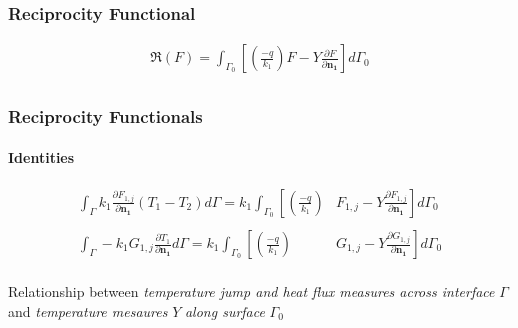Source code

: \documentclass[aspectratio=169]{beamer}
\begin{document}
%
\begin{frame}
	\frametitle{Reciprocity Functional}
	\begin{definition}{}
		\begin{align*}
		\Re(F) = \int_{\Gamma_0}\left[\left(\frac{-q}{k_1}\right)F - Y\frac{\partial F}{\partial\mathbf{n_1}}\right]d\Gamma_0 \\
		\end{align*}
	\end{definition}
	
	\begin{center}
	\end{center}
	
	\begin{center}
	\end{center}	
\end{frame}
%
\begin{frame}
	\label{slide_fr}
	\frametitle{Reciprocity Functionals}
	\framesubtitle{Identities}
	
	\begin{alertblock}{}
		\begin{align*}
		\int_\Gamma k_1 \frac{\partial F_{1,j}}{\partial\mathbf{n_1}}\left(T_1 - T_2\right)d\Gamma
		=
		k_1\int_{\Gamma_0}\left[\left(\frac{-q}{k_1}\right)\right. & \left.F_{1,j} - Y\frac{\partial F_{1,j}}{\partial\mathbf{n_1}}\right]d\Gamma_0
		\label{identidade_T} \\ \nonumber \\
		\int_\Gamma -k_1 G_{1,j} \frac{\partial T_1}{\partial\mathbf{n_1}}d\Gamma
		=
		k_1\int_{\Gamma_0}\left[\left(\frac{-q}{k_1}\right)\right. & \left.G_{1,j} -  Y\frac{\partial G_{1,j}}{\partial\mathbf{n_1}}\right]d\Gamma_0 \\
		\end{align*}
	\end{alertblock}
	
	\begin{center}
	\end{center}
	
	\begin{alertblock}{}
		Relationship between \textit{temperature jump and heat flux measures across interface} $\Gamma$
		and \textit{temperature mesaures} $Y$ \textit{along surface} $\Gamma_0$
	\end{alertblock}
	\hyperlink{slide_produto_interno}{\beamergotobutton{}}
\end{frame}
\end{document}
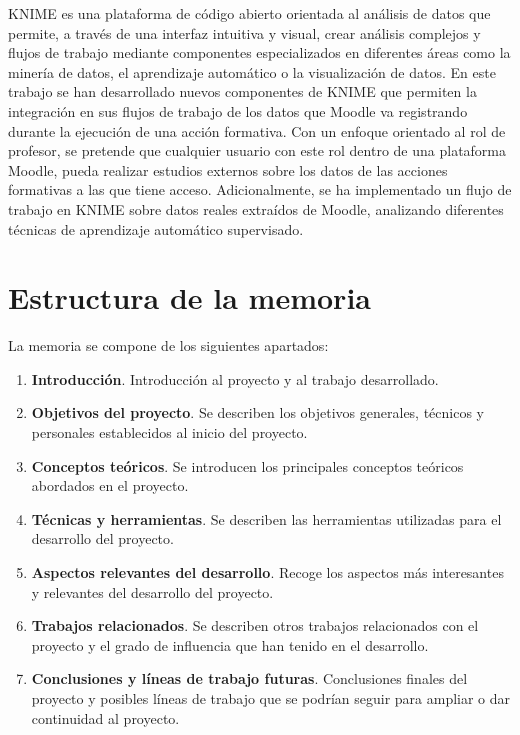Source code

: KNIME es una plataforma de código abierto orientada al análisis de datos que permite, a través de una interfaz intuitiva y visual, 
crear análisis complejos y flujos de trabajo mediante componentes especializados en diferentes áreas como la minería de datos, 
el aprendizaje automático o la visualización de datos. En este trabajo se han desarrollado nuevos componentes de KNIME que permiten la 
integración en sus flujos de trabajo de los datos que Moodle va registrando durante la ejecución de una acción formativa. 
Con un enfoque orientado al rol de profesor, se pretende que cualquier usuario con este rol dentro de una 
plataforma Moodle, pueda realizar estudios externos sobre los datos de las acciones formativas a las que tiene acceso. 
Adicionalmente, se ha implementado un flujo de trabajo en KNIME sobre datos reales extraídos de Moodle, analizando diferentes 
técnicas de aprendizaje automático supervisado. 
\


\section{Estructura de la memoria}

La memoria se compone de los siguientes apartados: 
\

\begin{enumerate}
	\item \textbf{Introducción}. Introducción al proyecto y al trabajo desarrollado. 
	\item \textbf{Objetivos del proyecto}. Se describen los objetivos generales, técnicos y personales establecidos al inicio del proyecto.
	\item \textbf{Conceptos teóricos}. Se introducen los principales conceptos teóricos abordados en el proyecto. 
	\item \textbf{Técnicas y herramientas}. Se describen las herramientas utilizadas para el desarrollo del proyecto.
	\item \textbf{Aspectos relevantes del desarrollo}. Recoge los aspectos más interesantes y relevantes del desarrollo del proyecto.
	\item \textbf{Trabajos relacionados}. Se describen otros trabajos relacionados con el proyecto y el grado de influencia que han tenido en el desarrollo.
	\item \textbf{Conclusiones y líneas de trabajo futuras}. Conclusiones finales del proyecto y posibles líneas de trabajo que se podrían seguir para ampliar o dar continuidad al proyecto. 
\end{enumerate}


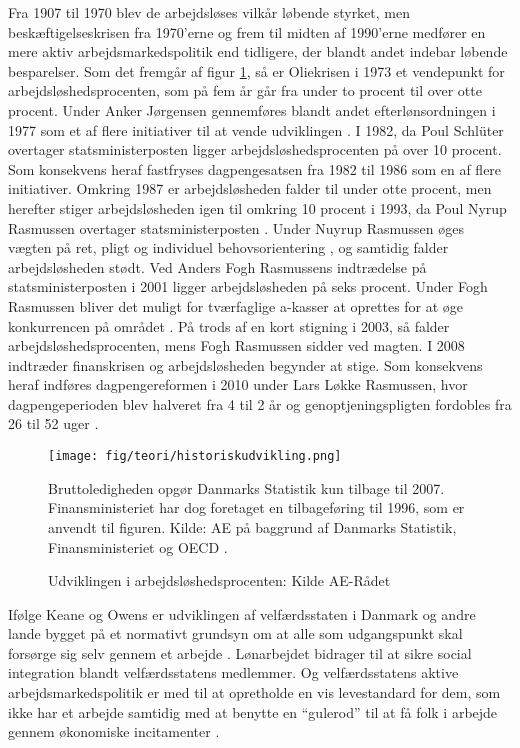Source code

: Fra 1907 til 1970 blev de arbejdsløses vilkår løbende styrket, men beskæftigelseskrisen fra 1970'erne og frem til midten af 1990'erne medfører en mere aktiv arbejdsmarkedspolitik end tidligere, der blandt andet indebar løbende besparelser. Som det fremgår af figur \ref{fig_udvikl.arbejdsloeshed}, så er Oliekrisen i 1973 et vendepunkt for arbejdsløshedsprocenten, som på fem år går fra under to procent til over otte procent. Under Anker Jørgensen gennemføres blandt andet efterlønsordningen i 1977 som et af flere initiativer til at vende udviklingen \parencite[86]{Pedersen2007}. I 1982, da Poul Schlüter overtager statsministerposten ligger arbejdsløshedsprocenten på over 10 procent. Som konsekvens heraf fastfryses dagpengesatsen fra 1982 til 1986 som en af flere initiativer. Omkring 1987 er arbejdsløsheden falder til under otte procent, men herefter stiger arbejdsløsheden igen til omkring 10 procent i 1993, da Poul Nyrup Rasmussen overtager statsministerposten \parencite[88]{Pedersen2007}. Under Nuyrup Rasmussen øges vægten på ret, pligt og individuel behovsorientering \parencite[92]{Pedersen2007}, og samtidig falder arbejdsløsheden stødt. Ved Anders Fogh Rasmussens indtrædelse på statsministerposten i 2001 ligger arbejdsløsheden på seks procent. Under Fogh Rasmussen bliver det muligt for tværfaglige a-kasser at oprettes for at øge konkurrencen på området \parencite[97]{Pedersen2007}. På trods af en kort stigning i 2003, så falder arbejdsløshedsprocenten, mens Fogh Rasmussen sidder ved magten. I 2008 indtræder finanskrisen og arbejdsløsheden begynder at stige. Som konsekvens heraf indføres dagpengereformen i 2010 under Lars Løkke Rasmussen, hvor dagpengeperioden blev halveret fra 4 til 2 år og genoptjeningspligten fordobles fra 26 til 52 uger \parencite{lov_dagpenge}. %
% 
\begin{figure}[H]
\begin{centering}
	\caption{Udviklingen i arbejdsløshedsprocenten: Kilde AE-Rådet}
	\texttt{[image: fig/teori/historiskudvikling.png]}

	\footnotesize{Bruttoledigheden opgør Danmarks Statistik kun tilbage til 2007. Finansministeriet har dog foretaget en tilbageføring til 1996, som er anvendt til figuren. Kilde: AE på baggrund af Danmarks Statistik, Finansministeriet og OECD \parencite[2]{Bjoersted2012}.}
	\label{fig_udvikl.arbejdsloeshed}
\end{centering}
\end{figure}
% 
Ifølge Keane og Owens er udviklingen af velfærdsstaten i Danmark og andre lande bygget på et normativt grundsyn om at alle som udgangspunkt skal forsørge sig selv gennem et arbejde \textbf{\parencite[18]{Keane1986}}. Lønarbejdet bidrager til at sikre social integration blandt velfærdsstatens medlemmer. Og velfærdsstatens aktive arbejdsmarkedspolitik er med til at opretholde en vis levestandard for dem, som ikke har et arbejde samtidig med at benytte en “gulerod” til at få folk i arbejde gennem økonomiske incitamenter \textbf{\parencite[7]{Halvorsen1999}}. %


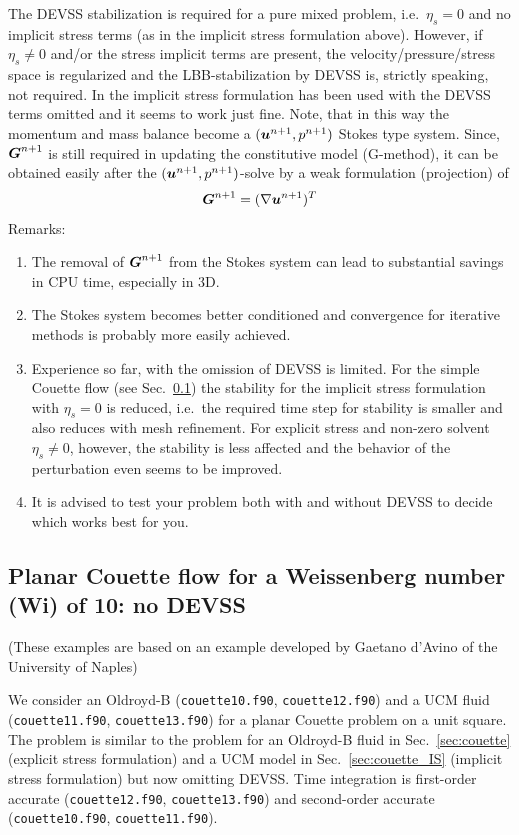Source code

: The DEVSS stabilization is required for a pure mixed problem,
i.e.\ $\eta_s=0$ and no implicit stress terms (as in the implicit stress formulation above). However, if $\eta_s\neq0$
and/or the stress implicit terms are present, the velocity/pressure/stress space is regularized and the LBB-stabilization by DEVSS is, strictly speaking, not required. In \cite{Baltussen2010} the implicit stress formulation has been used with the DEVSS terms omitted and it seems to work just fine. Note, that in this way the momentum  and mass balance become a $(\vek u^{n+1},p^{n+1})$ Stokes type system. Since, $\ten G^{n+1}$ is still required in updating the constitutive model (G-method), it can be obtained easily after the $(\vek u^{n+1},p^{n+1})$-solve by 
a weak formulation (projection) of 
\[
   \ten G^{n+1} = (\nabla\vek u^{n+1})^T
\]
Remarks:
\begin{enumerate}
   \item The removal of $\ten G^{n+1}$ from the Stokes system can lead to substantial savings in CPU time, especially in 3D.
   \item The Stokes system becomes better conditioned and convergence for iterative methods is probably more easily achieved.
   \item Experience so far, with the omission of DEVSS is limited. For the simple Couette flow (see Sec.~\ref{sec:couette_nodevss})  the stability for 
   the implicit stress formulation
   with $\eta_s=0$ is reduced, i.e.\ the required time step for stability is smaller and also reduces with mesh refinement. For explicit stress and non-zero solvent $\eta_s\neq0$, however, the stability is less affected and the behavior of the perturbation even seems to be improved. 
   \item It is advised to test your problem both with and without DEVSS to decide which works best for you.
\end{enumerate}

\subsection{Planar Couette flow for a Weissenberg number (Wi) of 10: no DEVSS}
\label{sec:couette_nodevss}

(These examples are based on an example developed by Gaetano d'Avino of 
the University of Naples)

We consider an Oldroyd-B (\texttt{couette10.f90}, \texttt{couette12.f90}) and a UCM fluid (\texttt{couette11.f90},
\texttt{couette13.f90})
for a planar Couette problem on a unit square.
The problem is similar to the problem for an Oldroyd-B fluid in
Sec.~\ref{sec:couette} (explicit stress formulation) and a UCM model in Sec.~\ref{sec:couette_IS} (implicit stress formulation) but now omitting DEVSS. Time integration is first-order accurate (\texttt{couette12.f90},
\texttt{couette13.f90}) and second-order accurate (\texttt{couette10.f90},
\texttt{couette11.f90}).



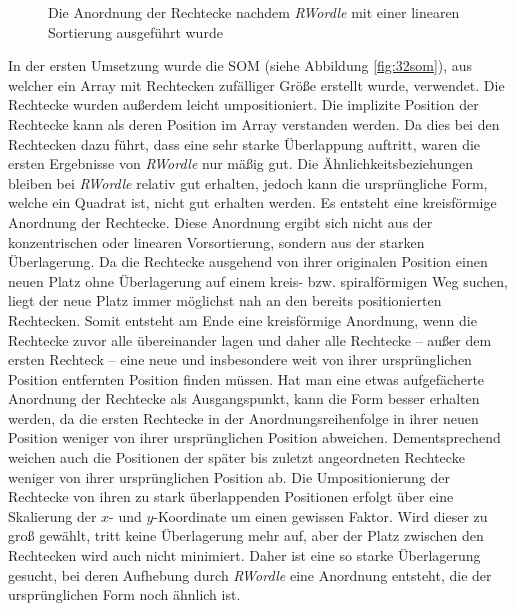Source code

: \documentclass[12pt, ngerman, utf8]{article}
\begin{document}
\begin{figure}[h]
    \noindent
    \caption{Die Anordnung der Rechtecke nachdem \textit{RWordle} mit einer linearen Sortierung ausgeführt wurde}
    \label{fig:rwordle-lin}
\end{figure}
In der ersten Umsetzung wurde die SOM (siehe Abbildung \ref{fig:32som}), aus welcher ein Array mit Rechtecken zufälliger Größe erstellt wurde, verwendet. Die Rechtecke wurden außerdem leicht umpositioniert. Die implizite Position der Rechtecke kann als deren Position im Array verstanden werden. Da dies bei den Rechtecken dazu führt, dass eine sehr starke Überlappung auftritt, waren die ersten Ergebnisse von \emph{RWordle} nur mäßig gut. Die Ähnlichkeitsbeziehungen bleiben bei \emph{RWordle} relativ gut erhalten, jedoch kann die ursprüngliche Form, welche ein Quadrat ist, nicht gut erhalten werden. Es entsteht eine kreisförmige Anordnung der Rechtecke. Diese Anordnung ergibt sich nicht aus der konzentrischen oder linearen Vorsortierung, sondern aus der starken Überlagerung. Da die Rechtecke ausgehend von ihrer originalen Position einen neuen Platz ohne Überlagerung auf einem kreis- bzw. spiralförmigen Weg suchen, liegt der neue Platz immer möglichst nah an den bereits positionierten Rechtecken. Somit entsteht am Ende eine kreisförmige Anordnung, wenn die Rechtecke zuvor alle übereinander lagen und daher alle Rechtecke -- außer dem ersten Rechteck -- eine neue und insbesondere weit von ihrer ursprünglichen Position entfernten Position finden müssen. Hat man eine etwas aufgefächerte Anordnung der Rechtecke als Ausgangspunkt, kann die Form besser erhalten werden, da die ersten Rechtecke in der Anordnungsreihenfolge in ihrer neuen Position weniger von ihrer ursprünglichen Position abweichen. Dementsprechend weichen auch die Positionen der später bis zuletzt angeordneten Rechtecke weniger von ihrer ursprünglichen Position ab. Die Umpositionierung der Rechtecke von ihren zu stark überlappenden Positionen erfolgt über eine Skalierung der $x$- und $y$-Koordinate um einen gewissen Faktor. Wird dieser zu groß gewählt, tritt keine Überlagerung mehr auf, aber der Platz zwischen den Rechtecken wird auch nicht minimiert. Daher ist eine so starke Überlagerung gesucht, bei deren Aufhebung durch \emph{RWordle} eine Anordnung entsteht, die der ursprünglichen Form noch ähnlich ist. 
\end{document}
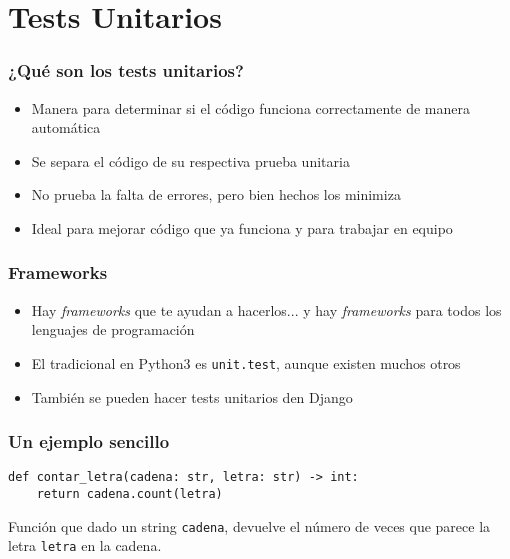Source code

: \section{Tests Unitarios}


\begin{frame}
\frametitle{¿Qué son los tests unitarios?}

\begin{itemize}
  \item Manera para determinar si el código funciona correctamente de manera automática
  \item Se separa el código de su respectiva prueba unitaria
  \item No prueba la falta de errores, pero bien hechos los minimiza
  \item Ideal para mejorar código que ya funciona y para trabajar en equipo
\end{itemize}

\end{frame}



\begin{frame}
\frametitle{Frameworks}

\begin{itemize}
  \item Hay \emph{frameworks} que te ayudan a hacerlos... y hay \emph{frameworks} para todos los lenguajes de programación
  \item El tradicional en Python3 es \texttt{unit.test}, aunque existen muchos otros
  \item También se pueden hacer tests unitarios den Django
\end{itemize}

\end{frame}



\begin{frame}[fragile]
\frametitle{Un ejemplo sencillo}

\begin{verbatim}
def contar_letra(cadena: str, letra: str) -> int:
    return cadena.count(letra)
\end{verbatim}

Función que dado un string \texttt{cadena}, devuelve el número de veces que
parece la letra \texttt{letra} en la cadena.

\end{frame}


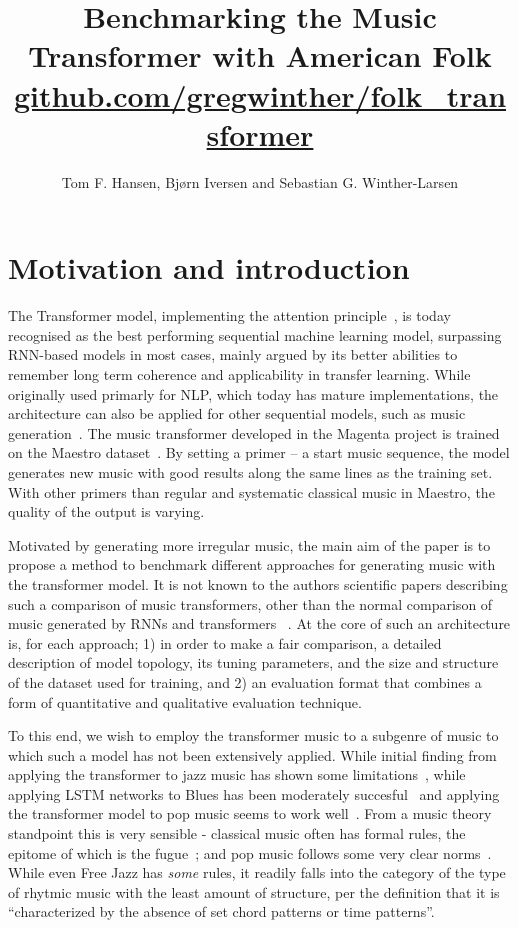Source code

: \documentclass{article}
\title{Benchmarking the Music Transformer with American Folk \\
    \normalsize{\url{github.com/gregwinther/folk_transformer}}}
\author{Tom F. Hansen, Bjørn Iversen and Sebastian G. Winther-Larsen}
\begin{document}
    \maketitle

    \section{Motivation and introduction}

        The Transformer model, implementing the attention principle~\cite{vaswani2017attention},
        is today recognised as the best performing sequential machine learning model,
        surpassing RNN-based models in most cases, mainly argued by its better abilities
        to remember long term coherence and applicability in transfer learning.
        While originally used primarly for NLP, which today has mature implementations,
        the architecture can also be applied for other sequential models,
        such as music generation~\cite{huang2018music}.
        The music transformer developed in the Magenta project is trained on the Maestro
        dataset~\cite{maestrodataset}.
        By setting a primer – a start music sequence, the model generates new music with good
        results along the same lines as the training set. With other primers than regular and
        systematic classical music in Maestro, the quality of the output is varying.
        
        Motivated by generating more irregular music, the main aim of the paper is
        to propose a method to benchmark different approaches for generating music
        with the transformer model. It is not known to the authors scientific papers
        describing such a comparison of music transformers, other than the normal
        comparison of music generated by RNNs and transformers ~\cite{huang2018music}.
        At the core
        of such an architecture is, for each approach; 1) in order to make a fair comparison,
        a detailed description of model topology, its tuning parameters, and the size
        and structure of the dataset used for training, and 2) an evaluation format
        that combines a form of quantitative and qualitative evaluation technique.
       
        To this end, we wish to employ the transformer music to a subgenre of music 
        to which such a model has not been extensively applied.
        While initial finding from applying the transformer to jazz music has shown 
        some limitations~\cite{wu2020jazz}, while applying LSTM networks to Blues has 
        been moderately succesful~\cite{eck2002bluesLSTM} and applying the transformer 
        model to pop music seems to work well~\cite{huang2020pop}.
        From a music theory standpoint this is very sensible - classical music often has 
        formal rules, the epitome of which is the fugue~\cite{giraud2015computational};
        and pop music follows some very clear norms~\cite{hennion1983production}. While 
        even Free Jazz has \emph{some} rules, it readily falls into the category of the 
        type of rhytmic music with the least amount of structure, per the definition
        that it is ``characterized by the absence of set chord patterns or
        time patterns''\cite{FreeJazz}.
\end{document}
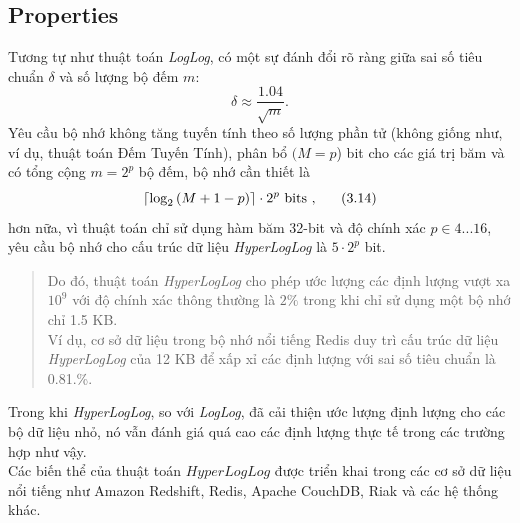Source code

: \documentclass[a4paper,13pt]{article}
\theoremstyle{mytheor}
\begin{document}
\subsection*{Properties}
Tương tự như thuật toán \textit{LogLog}, có một sự đánh đổi rõ ràng giữa sai số tiêu chuẩn $\delta$ và số lượng bộ đếm $m$:
\[\delta \approx \frac{1.04}{\sqrt{m}}.\]
\indent Yêu cầu bộ nhớ không tăng tuyến tính theo số lượng phần tử (không giống như, ví dụ, thuật toán Đếm Tuyến Tính), 
phân bổ $(M=p$) bit cho các giá trị băm và có tổng cộng $m = 2^p$ bộ đếm, bộ nhớ cần thiết là
\[\lceil\log_2\left(M + 1 - p\right)\rceil\cdot2^p \text{ bits , \indent (3.14)}\]
hơn nữa, vì thuật toán chỉ sử dụng hàm băm 32-bit và độ chính xác $p \in 4...16$, yêu cầu bộ nhớ cho 
cấu trúc dữ liệu \textit{HyperLogLog} là $5\cdot 2^p$ bit.\\
\vspace{0.4cm}
\begin{quote}
    Do đó, thuật toán \textit{HyperLogLog} cho phép ước lượng các định lượng vượt xa $10^9$ với độ chính xác thông thường là $2\%$ 
    trong khi chỉ sử dụng một bộ nhớ chỉ 1.5 KB.\\
    Ví dụ, cơ sở dữ liệu trong bộ nhớ nổi tiếng Redis duy trì cấu trúc dữ liệu \textit{HyperLogLog} của 12 KB để xấp xỉ các định lượng 
    với sai số tiêu chuẩn là 0.81.\%.
    \vspace{0.25cm}
\end{quote}

Trong khi \textit{HyperLogLog}, so với \textit{LogLog}, đã cải thiện ước lượng định lượng cho các bộ dữ liệu nhỏ, 
nó vẫn đánh giá quá cao các định lượng thực tế trong các trường hợp như vậy.\\
Các biến thể của thuật toán $HyperLogLog$ được triển khai trong các cơ sở dữ liệu nổi tiếng như Amazon Redshift, Redis, Apache CouchDB, Riak 
và các hệ thống khác.
\end{document}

Task instructions.
Set down again, word for word, every line from the one with "to Blues has" to the one with "1 - p\right)\rceil\cdot2^p" in the entries above, and omit the pictures.

Task answer.
        some limitations~\cite{wu2020jazz}, while applying LSTM networks to Blues has 
        been moderately succesful~\cite{eck2002bluesLSTM} and applying the transformer 
        model to pop music seems to work well~\cite{huang2020pop}.
        From a music theory standpoint this is very sensible - classical music often has 
        formal rules, the epitome of which is the fugue~\cite{giraud2015computational};
        and pop music follows some very clear norms~\cite{hennion1983production}. While 
        even Free Jazz has \emph{some} rules, it readily falls into the category of the 
        type of rhytmic music with the least amount of structure, per the definition
        that it is ``characterized by the absence of set chord patterns or
        time patterns''\cite{FreeJazz}.
\end{document}
Source code

: \documentclass[a4paper,13pt]{article}
\theoremstyle{mytheor}
\begin{document}
\subsection*{Properties}
Tương tự như thuật toán \textit{LogLog}, có một sự đánh đổi rõ ràng giữa sai số tiêu chuẩn $\delta$ và số lượng bộ đếm $m$:
\[\delta \approx \frac{1.04}{\sqrt{m}}.\]
\indent Yêu cầu bộ nhớ không tăng tuyến tính theo số lượng phần tử (không giống như, ví dụ, thuật toán Đếm Tuyến Tính), 
phân bổ $(M=p$) bit cho các giá trị băm và có tổng cộng $m = 2^p$ bộ đếm, bộ nhớ cần thiết là
\[\lceil\log_2\left(M + 1 - p\right)\rceil\cdot2^p \text{ bits , \indent (3.14)}\]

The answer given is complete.